I know there was a large kerfuffle on Twitter," he said, "but I can say this, I think without hesitation: Trevor Noah will earn your trust and respect," And then he paused and smiled. "Or not. Just as I earned your trust and respect, or did not."
Then Mr. Stewart continued, "Because my experience with him is that he is an incredibly thoughtful and considerate and funny and smart individual. And man, I think you give him that time, and it’s going to be well worth it."
After the announcement that he will succeed Mr. Stewart at "The Daily Show" Mr. Noah, a South African stand-up comedian, came under fire for years-old tweets that some called racist, anti-Semitic, and sexist.
Last week, Abraham Foxman, the national director of the Jewish Anti-Defamation League, issued a statement cautioning people not to jump to conclusions.
"We understand that comedians often use humor to poke fun at stereotypes and to push the envelope of political correctness," Mr. Foxman's statement read in part. "We hope he will not cross the line from legitimate satire into offensiveness with jokes calling up anti-Semitic stereotypes and misogyny."

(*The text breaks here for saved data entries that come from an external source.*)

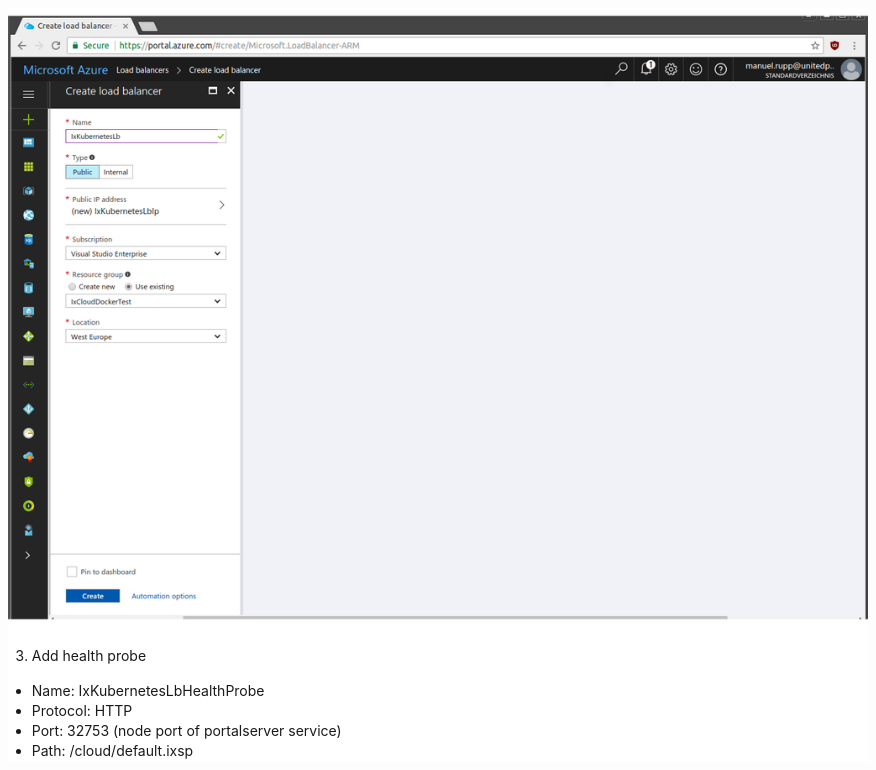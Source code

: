 ![alt Create load balancer](images/009-lb-create.png)

3. Add health probe

- Name: IxKubernetesLbHealthProbe
- Protocol: HTTP
- Port: 32753 (node port of portalserver service)
- Path: /cloud/default.ixsp
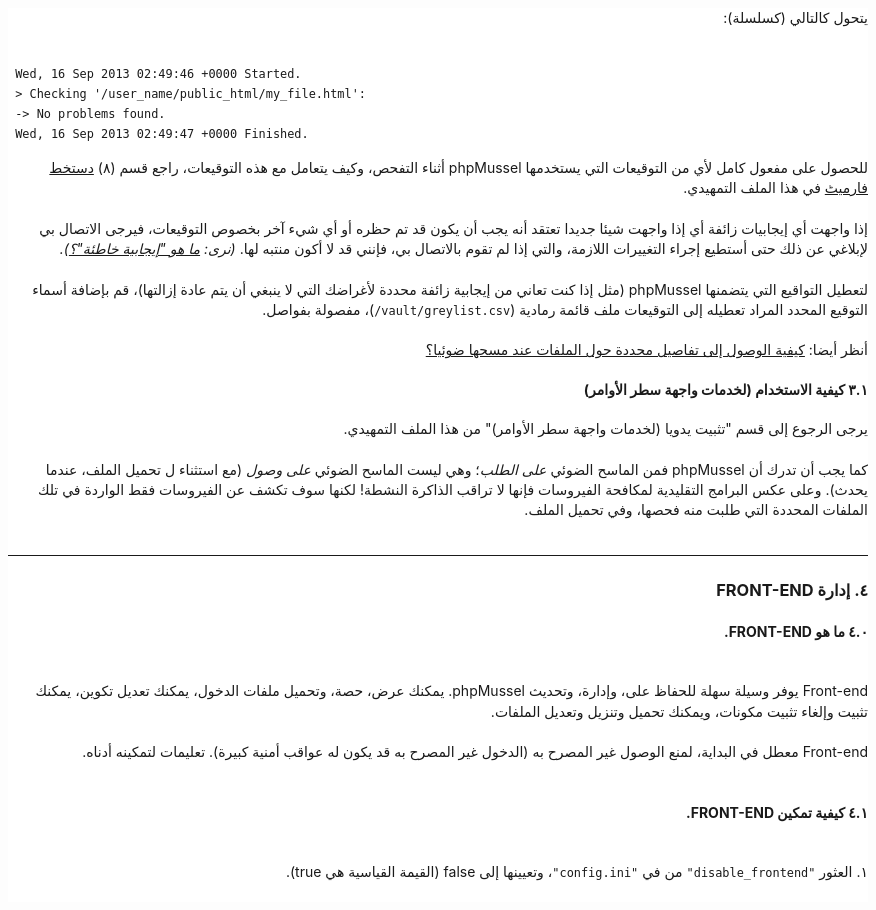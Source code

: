 <div dir="rtl">يتحول كالتالي (كسلسلة):<br /><br /></div>

```
 Wed, 16 Sep 2013 02:49:46 +0000 Started.
 > Checking '/user_name/public_html/my_file.html':
 -> No problems found.
 Wed, 16 Sep 2013 02:49:47 +0000 Finished.
```

<div dir="rtl">للحصول على مفعول كامل لأي من التوقيعات التي يستخدمها phpMussel أثناء التفحص، وكيف يتعامل مع هذه التوقيعات، راجع قسم (٨) <a href="#SECTION8">دستخط فارمیٹ</a> في هذا الملف التمهيدي.<br /><br /></div>

<div dir="rtl">إذا واجهت أي إيجابيات زائفة أي إذا واجهت شيئا جديدا تعتقد أنه يجب أن يكون قد تم حظره أو أي شيء آخر بخصوص التوقيعات، فيرجى الاتصال بي لإبلاغي عن ذلك حتى أستطيع إجراء التغييرات اللازمة، والتي إذا لم تقوم بالاتصال بي، فإنني قد لا أكون منتبه لها. <em>(نرى: <a href="#WHAT_IS_A_FALSE_POSITIVE">ما هو "إيجابية خاطئة"؟</a>).</em><br /><br /></div>

<div dir="rtl">لتعطيل التواقيع التي يتضمنها phpMussel (مثل إذا كنت تعاني من إيجابية زائفة محددة لأغراضك التي لا ينبغي أن يتم عادة إزالتها)، قم بإضافة أسماء التوقيع المحدد المراد تعطيله إلى التوقيعات ملف قائمة رمادية (<code dir="ltr">/vault/greylist.csv</code>)، مفصولة بفواصل.<br /><br /></div>

<div dir="rtl">أنظر أيضا: <a href="#SCAN_DEBUGGING">كيفية الوصول إلى تفاصيل محددة حول الملفات عند مسحها ضوئيا؟</a><br /></div>

#### <div dir="rtl">٣.١ كيفية الاستخدام (لخدمات واجهة سطر الأوامر)</div>

<div dir="rtl">يرجى الرجوع إلى قسم "تثبيت يدويا (لخدمات واجهة سطر الأوامر)" من هذا الملف التمهيدي.<br /><br /></div>

<div dir="rtl">كما يجب أن تدرك أن phpMussel فمن الماسح الضوئي <em>على الطلب</em>؛ وهي ليست الماسح الضوئي <em>على وصول</em> (مع استثناء ل تحميل الملف، عندما يحدث). وعلى عكس البرامج التقليدية لمكافحة الفيروسات فإنها لا تراقب الذاكرة النشطة! لكنها سوف تكشف عن الفيروسات فقط الواردة في تلك الملفات المحددة التي طلبت منه فحصها، وفي تحميل الملف.<br /><br /></div>

---


### <div dir="rtl">٤. <a name="SECTION4"></a>إدارة FRONT-END</div>

#### <div dir="rtl">٤.٠ ما هو FRONT-END.<br /><br /></div>

<div dir="rtl">Front-end يوفر وسيلة سهلة للحفاظ على، وإدارة، وتحديث phpMussel. يمكنك عرض، حصة، وتحميل ملفات الدخول، يمكنك تعديل تكوين، يمكنك تثبيت وإلغاء تثبيت مكونات، ويمكنك تحميل وتنزيل وتعديل الملفات.<br /><br /></div>

<div dir="rtl">Front-end معطل في البداية، لمنع الوصول غير المصرح به (الدخول غير المصرح به قد يكون له عواقب أمنية كبيرة). تعليمات لتمكينه أدناه.<br /><br /></div>

#### <div dir="rtl">٤.١ كيفية تمكين FRONT-END.<br /><br /></div>

<div dir="rtl">١. العثور <code dir="ltr">"disable_frontend"</code> من في <code dir="ltr">"config.ini"</code>، وتعيينها إلى false (القيمة القياسية هي true).<br /><br /></div>

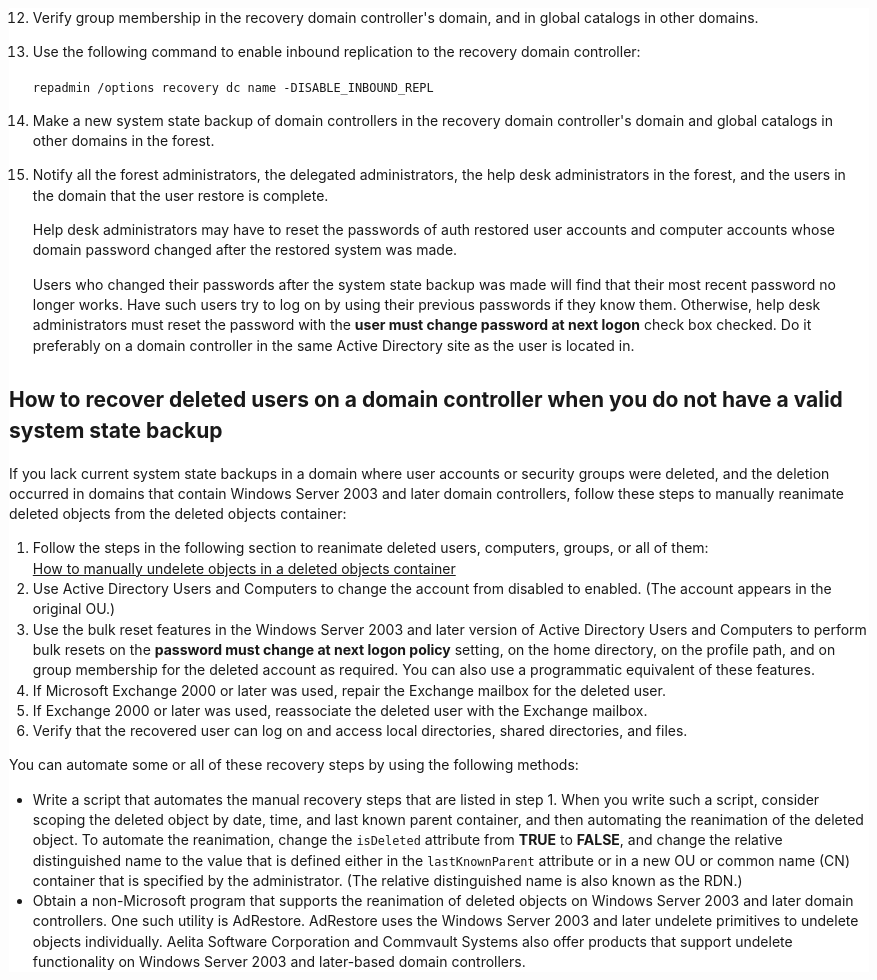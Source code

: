 12. Verify group membership in the recovery domain controller's domain, and in global catalogs in other domains.
13. Use the following command to enable inbound replication to the recovery domain controller:

    ```console
    repadmin /options recovery dc name -DISABLE_INBOUND_REPL
    ```

14. Make a new system state backup of domain controllers in the recovery domain controller's domain and global catalogs in other domains in the forest.
15. Notify all the forest administrators, the delegated administrators, the help desk administrators in the forest, and the users in the domain that the user restore is complete.

    Help desk administrators may have to reset the passwords of auth restored user accounts and computer accounts whose domain password changed after the restored system was made.

    Users who changed their passwords after the system state backup was made will find that their most recent password no longer works. Have such users try to log on by using their previous passwords if they know them. Otherwise, help desk administrators must reset the password with the **user must change password at next logon** check box checked. Do it preferably on a domain controller in the same Active Directory site as the user is located in.

## How to recover deleted users on a domain controller when you do not have a valid system state backup

If you lack current system state backups in a domain where user accounts or security groups were deleted, and the deletion occurred in domains that contain Windows Server 2003 and later domain controllers, follow these steps to manually reanimate deleted objects from the deleted objects container:

1. Follow the steps in the following section to reanimate deleted users, computers, groups, or all of them:  
   [How to manually undelete objects in a deleted objects container](#how-to-manually-undelete-objects-in-a-deleted-objects-container)
1. Use Active Directory Users and Computers to change the account from disabled to enabled. (The account appears in the original OU.)
1. Use the bulk reset features in the Windows Server 2003 and later version of Active Directory Users and Computers to perform bulk resets on the **password must change at next logon policy** setting, on the home directory, on the profile path, and on group membership for the deleted account as required. You can also use a programmatic equivalent of these features.
1. If Microsoft Exchange 2000 or later was used, repair the Exchange mailbox for the deleted user.
1. If Exchange 2000 or later was used, reassociate the deleted user with the Exchange mailbox.
1. Verify that the recovered user can log on and access local directories, shared directories, and files.

You can automate some or all of these recovery steps by using the following methods:

- Write a script that automates the manual recovery steps that are listed in step 1. When you write such a script, consider scoping the deleted object by date, time, and last known parent container, and then automating the reanimation of the deleted object. To automate the reanimation, change the `isDeleted` attribute from **TRUE** to **FALSE**, and change the relative distinguished name to the value that is defined either in the `lastKnownParent` attribute or in a new OU or common name (CN) container that is specified by the administrator. (The relative distinguished name is also known as the RDN.)
- Obtain a non-Microsoft program that supports the reanimation of deleted objects on Windows Server 2003 and later domain controllers. One such utility is AdRestore. AdRestore uses the Windows Server 2003 and later undelete primitives to undelete objects individually. Aelita Software Corporation and Commvault Systems also offer products that support undelete functionality on Windows Server 2003 and later-based domain controllers.
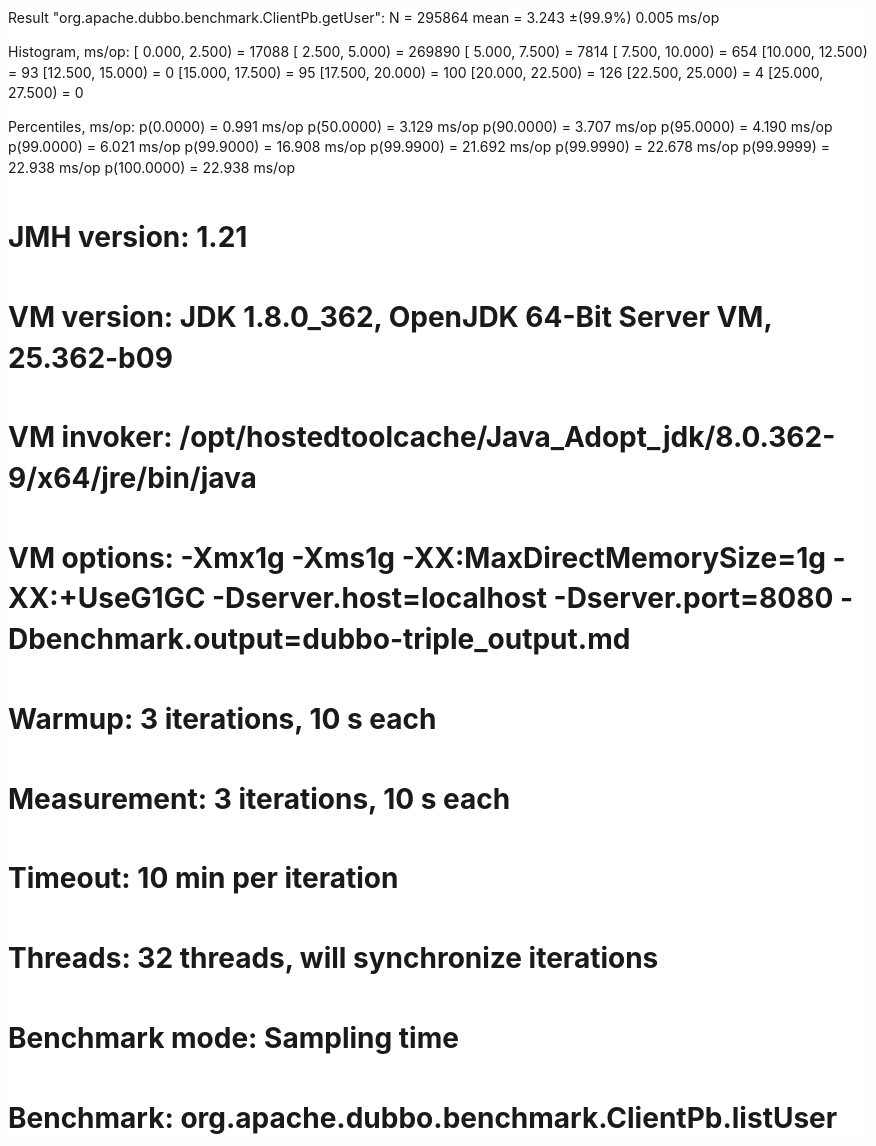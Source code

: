 

Result "org.apache.dubbo.benchmark.ClientPb.getUser":
  N = 295864
  mean =      3.243 ±(99.9%) 0.005 ms/op

  Histogram, ms/op:
    [ 0.000,  2.500) = 17088 
    [ 2.500,  5.000) = 269890 
    [ 5.000,  7.500) = 7814 
    [ 7.500, 10.000) = 654 
    [10.000, 12.500) = 93 
    [12.500, 15.000) = 0 
    [15.000, 17.500) = 95 
    [17.500, 20.000) = 100 
    [20.000, 22.500) = 126 
    [22.500, 25.000) = 4 
    [25.000, 27.500) = 0 

  Percentiles, ms/op:
      p(0.0000) =      0.991 ms/op
     p(50.0000) =      3.129 ms/op
     p(90.0000) =      3.707 ms/op
     p(95.0000) =      4.190 ms/op
     p(99.0000) =      6.021 ms/op
     p(99.9000) =     16.908 ms/op
     p(99.9900) =     21.692 ms/op
     p(99.9990) =     22.678 ms/op
     p(99.9999) =     22.938 ms/op
    p(100.0000) =     22.938 ms/op


# JMH version: 1.21
# VM version: JDK 1.8.0_362, OpenJDK 64-Bit Server VM, 25.362-b09
# VM invoker: /opt/hostedtoolcache/Java_Adopt_jdk/8.0.362-9/x64/jre/bin/java
# VM options: -Xmx1g -Xms1g -XX:MaxDirectMemorySize=1g -XX:+UseG1GC -Dserver.host=localhost -Dserver.port=8080 -Dbenchmark.output=dubbo-triple_output.md
# Warmup: 3 iterations, 10 s each
# Measurement: 3 iterations, 10 s each
# Timeout: 10 min per iteration
# Threads: 32 threads, will synchronize iterations
# Benchmark mode: Sampling time
# Benchmark: org.apache.dubbo.benchmark.ClientPb.listUser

Comedy Central also weighed in on the controversy.
"Like many comedians, Trevor Noah pushes boundaries; he is provocative and spares no one, himself included," the network said in a statement to Entertainment Tonight (ET) last week. "To judge him or his comedy based on a handful of jokes is unfair. Trevor is a talented comedian with a bright future at Comedy Central."
Some in Noah's native South Africa were confused about the backlash Noah's tweets provoked.
“We talk about things a lot more openly in South Africa. [Race] is more talked about,” Joey Kok, South African media expert told the Monitor. "There is a lot of shying away from too much confrontation in terms of race talk [in the US]. There, people are so politically correct.”
Comedy Central has yet to announce a date when Stewart will formally cede the program to Noah. But when the time comes, the man who help create the cable comedy network hit will be watching – just maybe not live.
"I’m excited for where he’s going to take this thing," Stewart said on the show. "And I’m going to watch. I’m gonna set my DVR."